The contract was between a public entity and a private contractor for the construction of a wastewater treatment plant. The two clauses had separate origins—the first was mandated by the EPA, while the second was required by the USDA, through which the public entity obtained financing for the project. Significantly, the original version of the second clause mandated by the USDA originally contained the word "shall," but the utility district intentionally changed it to "may" when it drafted the contract.

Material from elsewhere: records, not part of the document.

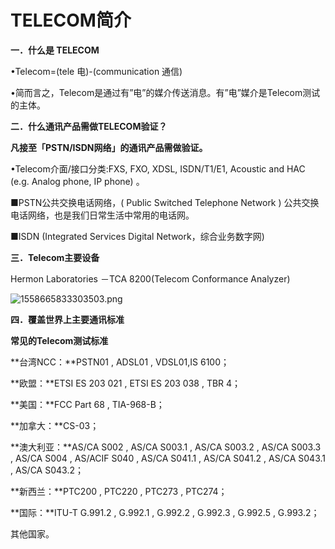 # TELECOM简介

**一．什么是 TELECOM**

•Telecom=(tele 电)-(communication 通信)

•简而言之，Telecom是通过有”电”的媒介传送消息。有”电”媒介是Telecom测试的主体。

 

**二．什么通讯产品需做TELECOM验证？**

**凡接至「PSTN/ISDN网络」的通讯产品需做验证。**

•Telecom介面/接口分类:FXS, FXO, XDSL, ISDN/T1/E1, Acoustic and HAC (e.g. Analog phone, IP phone) 。

 

■PSTN公共交换电话网络，( Public Switched Telephone Network ) 公共交换电话网络，也是我们日常生活中常用的电话网。

■ISDN (Integrated Services Digital Network，综合业务数字网)

 

 

**三．Telecom主要设备**

Hermon Laboratories －TCA 8200(Telecom Conformance Analyzer)

![1558665833303503.png](file:///C:\Users\ADMINI~1\AppData\Local\Temp\msohtmlclip1\01\clip_image002.jpg)

 

**四．覆盖世界上主要通讯标准**

**常见的Telecom测试标准**

**台湾NCC：**PSTN01 , ADSL01 , VDSL01,IS 6100；

**欧盟：**ETSI ES 203 021 , ETSI ES 203 038 , TBR 4；

**美国：**FCC Part 68 , TIA-968-B；

**加拿大：**CS-03；

**澳大利亚：**AS/CA S002 , AS/CA S003.1 , AS/CA S003.2 , AS/CA S003.3 , AS/CA S004 , AS/ACIF S040 , AS/CA S041.1 , AS/CA S041.2 , AS/CA S043.1 , AS/CA S043.2；

**新西兰：**PTC200 , PTC220 , PTC273 , PTC274；

**国际：**ITU-T G.991.2 , G.992.1 , G.992.2 , G.992.3 , G.992.5 , G.993.2；

其他国家。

On the other hand, SunTrust has offered a reading of the clause that is consistent with mandatory arbitration. They point out that the California Arbitration Act specifically allows arbitration and litigation to proceed in tandem. They offer various examples under California law of how this might happen. With this context, SunTrust contends that the last sentence of the clause addresses the forum for this type of satellite litigation—such as a suit in federal court to affirm an award—which is perfectly consistent with the arbitration itself being mandatory. The Court agrees with this reading. The best reading of the last sentence of the Arbitration Provision is one which gives it, as well as the rest of the clause, meaning. This reading is that the final sentence of the clause states that the parties are unconstrained on the forum in which either party may commence arbitration, seek to have judgment entered on the arbitration award, or bring any other dispute regarding the arbitration. The contrary reading advocated by the Kassells renders the first four sentences of the Arbitration Provision meaningless.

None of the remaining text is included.